§ **The task**
Lines of the material that include the word "self" are to be counted; only their number should be given.

§ **Source material**
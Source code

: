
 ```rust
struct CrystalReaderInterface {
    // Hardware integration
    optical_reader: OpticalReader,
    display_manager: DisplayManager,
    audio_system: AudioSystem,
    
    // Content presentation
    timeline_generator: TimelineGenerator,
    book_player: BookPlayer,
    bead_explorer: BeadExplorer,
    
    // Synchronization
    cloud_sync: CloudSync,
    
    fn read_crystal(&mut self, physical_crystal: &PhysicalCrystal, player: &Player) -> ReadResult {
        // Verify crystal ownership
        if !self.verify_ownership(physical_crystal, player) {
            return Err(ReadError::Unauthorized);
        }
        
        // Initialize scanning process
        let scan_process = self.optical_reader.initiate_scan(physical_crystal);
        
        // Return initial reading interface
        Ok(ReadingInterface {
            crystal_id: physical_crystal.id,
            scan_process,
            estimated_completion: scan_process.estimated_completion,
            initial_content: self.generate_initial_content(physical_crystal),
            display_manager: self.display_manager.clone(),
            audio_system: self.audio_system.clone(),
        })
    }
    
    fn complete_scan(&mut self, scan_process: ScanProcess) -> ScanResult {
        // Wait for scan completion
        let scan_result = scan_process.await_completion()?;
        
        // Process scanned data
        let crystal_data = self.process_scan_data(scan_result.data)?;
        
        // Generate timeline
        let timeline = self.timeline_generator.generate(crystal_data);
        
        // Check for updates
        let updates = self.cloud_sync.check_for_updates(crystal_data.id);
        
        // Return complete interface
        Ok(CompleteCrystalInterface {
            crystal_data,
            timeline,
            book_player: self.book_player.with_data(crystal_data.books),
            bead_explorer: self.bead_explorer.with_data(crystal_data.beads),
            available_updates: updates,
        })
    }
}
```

§ **Task output**
12